Charlotte Catholic High School teacher Lonnie Billard’s appeal is the latest case to examine the interplay between federal job discrimination law and religious freedom protections.

The US Supreme Court has previously adopted and applied a “ministerial exception” to Title VII of the 1964 Civil Rights Act claims. The exception is derived from the First Amendment and gives religious employers the freedom to generally choose who serves them in spreading their message, the US Court of Appeals for the Fourth Circuit said, looking past a waiver of that defense.

Because Billard fell under that exception, there was no need to address the school’s alternative arguments under an exemption to federal discrimination law for religious employers, the First Amendment’s church autonomy and expressive association doctrines, or the Religious Freedom Restoration Act, the appeals court said.

While judicial canons generally encourage courts to resolve cases under statutory defenses before addressing constitutional issues, “the breadth and novelty of” Charlotte Catholic’s “statutory defenses makes this the unusual case in which we decide less by starting and finishing with” the ministerial exception, which is a constitutional defense, Judge Pamela A. Harris wrote for a partiallly divided court.

Billard served Charlotte Catholic as a minister because, “even as a teacher of English and drama,” his duties included conforming his teaching “to Christian thought and providing a classroom environment consistent with Catholicism,” Harris said. Before instructing students on Romeo and Juliet, for example, Billard consulted the school’s religious teachers to make sure he was “teaching through a faith-based lens,” she said.

The teacher was fired after he announced on Facebook, soon after North Carolina legalized same-sex marriage, that he intended to marry his boyfriend.

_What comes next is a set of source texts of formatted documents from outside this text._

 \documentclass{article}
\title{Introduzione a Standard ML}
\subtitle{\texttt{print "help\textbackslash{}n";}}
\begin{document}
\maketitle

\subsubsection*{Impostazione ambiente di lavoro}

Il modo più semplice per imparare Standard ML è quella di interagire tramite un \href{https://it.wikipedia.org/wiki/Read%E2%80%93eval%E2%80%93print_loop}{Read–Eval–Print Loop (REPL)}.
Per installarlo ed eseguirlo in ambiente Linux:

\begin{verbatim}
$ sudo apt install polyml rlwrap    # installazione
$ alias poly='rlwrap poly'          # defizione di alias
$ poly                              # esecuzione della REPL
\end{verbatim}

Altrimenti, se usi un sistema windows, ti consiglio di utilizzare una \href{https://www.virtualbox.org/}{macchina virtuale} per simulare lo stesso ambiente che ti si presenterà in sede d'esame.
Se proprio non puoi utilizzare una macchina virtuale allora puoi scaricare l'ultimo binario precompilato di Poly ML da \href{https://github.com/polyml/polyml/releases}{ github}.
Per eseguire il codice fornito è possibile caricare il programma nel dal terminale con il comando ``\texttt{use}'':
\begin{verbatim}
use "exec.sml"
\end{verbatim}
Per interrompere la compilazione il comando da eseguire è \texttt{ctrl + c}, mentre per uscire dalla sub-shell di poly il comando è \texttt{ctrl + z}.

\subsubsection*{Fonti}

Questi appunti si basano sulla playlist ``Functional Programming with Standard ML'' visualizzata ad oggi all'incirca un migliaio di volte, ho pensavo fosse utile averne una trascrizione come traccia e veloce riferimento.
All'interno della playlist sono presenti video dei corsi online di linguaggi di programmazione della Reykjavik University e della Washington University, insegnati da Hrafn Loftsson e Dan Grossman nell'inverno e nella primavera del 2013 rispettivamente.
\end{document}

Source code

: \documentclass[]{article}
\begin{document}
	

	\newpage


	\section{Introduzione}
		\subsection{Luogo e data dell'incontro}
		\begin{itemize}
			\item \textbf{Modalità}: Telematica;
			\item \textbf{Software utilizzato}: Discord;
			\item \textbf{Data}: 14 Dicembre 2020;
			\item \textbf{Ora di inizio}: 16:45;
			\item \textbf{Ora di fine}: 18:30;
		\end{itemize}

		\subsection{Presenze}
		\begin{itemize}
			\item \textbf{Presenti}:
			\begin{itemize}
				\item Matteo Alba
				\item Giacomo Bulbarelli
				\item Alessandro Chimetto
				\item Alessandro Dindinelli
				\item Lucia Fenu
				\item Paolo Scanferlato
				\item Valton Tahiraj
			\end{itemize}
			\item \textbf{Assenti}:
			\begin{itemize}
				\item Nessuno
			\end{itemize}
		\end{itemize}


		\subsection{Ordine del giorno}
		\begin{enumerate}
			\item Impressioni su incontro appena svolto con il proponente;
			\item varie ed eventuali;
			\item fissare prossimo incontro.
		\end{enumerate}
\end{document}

Judge Paul V. Niemeyer joined in Harris’s ruling, while Judge Robert B. King partially dissented. The panel’s ruling reversed a 2021 ruling by North Carolina federal judge Max O. Cogburn Jr. The appellate court heard arguments in September.

‘Teachers are Different’

The ministerial exception shields religious institutions when dealing with individuals, like Billard, who perform tasks central to their religious missions, even where those “tasks themselves do not advertise their religious nature,” Harris said.

And “teachers are different” under Supreme Court ministerial exception precedents, as educating youngsters “in their faith, inculcating its teachings, and training them to live their faith are responsibilities” are core to the mission of a private religious school like Charlotte Catholic, the judge said, reversing a lower court and remanding the case with instructions to enter judgment against Billard.

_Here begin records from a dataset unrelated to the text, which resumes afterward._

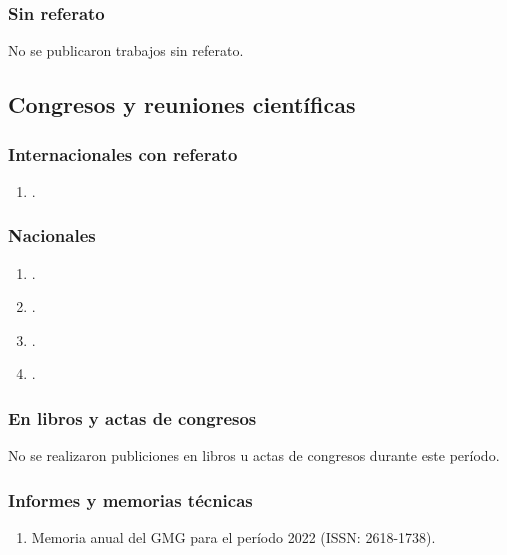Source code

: \documentclass[a4paper,11pt,twoside,final,titlepage,onecolumn,openright]{report}
\begin{document}
\subsubsection{Sin referato}
No se publicaron trabajos sin referato.

\subsection{Congresos y reuniones científicas} 

\subsubsection{Internacionales con referato}
\begin{enumerate}
    \item {}.
\end{enumerate}

\subsubsection{Nacionales}

\begin{enumerate}
    \item {}.
    \item {}.
    \item {}.
    \item {}.
\end{enumerate}

\subsubsection{En libros y actas de congresos}

No se realizaron publiciones en libros u actas de congresos durante este período.

\subsubsection{Informes y memorias técnicas}
\begin{enumerate}
 \item Memoria anual del GMG para el período 2022 (ISSN: 2618-1738).
\end{enumerate}
\vspace{0.25cm}
\end{document}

King concurred in the judgment, but said he wouldn’t have decided the case under the ministerial exception.

Charlotte Catholic’s appeal instead should have been decided under an express exemption for religious employers in Title VII, King said.

Constitutional Avoidance

The Supreme Court has mandated the doctrine of constitutional avoidance is more deeply rooted than others in the process of constitutional adjudication, and judges shouldn’t pass on questions of constitutionality, except where addressing such issues is unavoidable, King said.

A straightforward reading of Title VII’s religious employer exemption shows that Billard’s sex discrimination claim against Charlotte Catholic was barred, King said. The majority wrongly strayed from the doctrine of constitutional avoidance by turning immediately to the ministerial exception, he said.

Charlotte Catholic represented to the district court that it waived the ministerial exception as a defense to Billard’s claims. Whether that waiver was valid became a surprise issue during oral argument before the Fourth Circuit, when the panel questioned the parties on whether the exception is waivable and whether a more probing ruling by the lower court on the merits of the defense was needed before the defendants’ other arguments could be addressed.

Prior to that development, the appeal was expected to delve into Charlotte Catholic’s other defenses.

The American Civil Liberties Union Foundation and Tin Fulton Walker & Owen PLLC represented Billard. The Becket Fund for Religious Liberty and Troutman Pepper Hamilton Sanders LLP represented the defendants.

The case is Billard v. Charlotte Catholic High Sch., 4th Cir., No. 22-01440, updated opinion issued 5/9/24.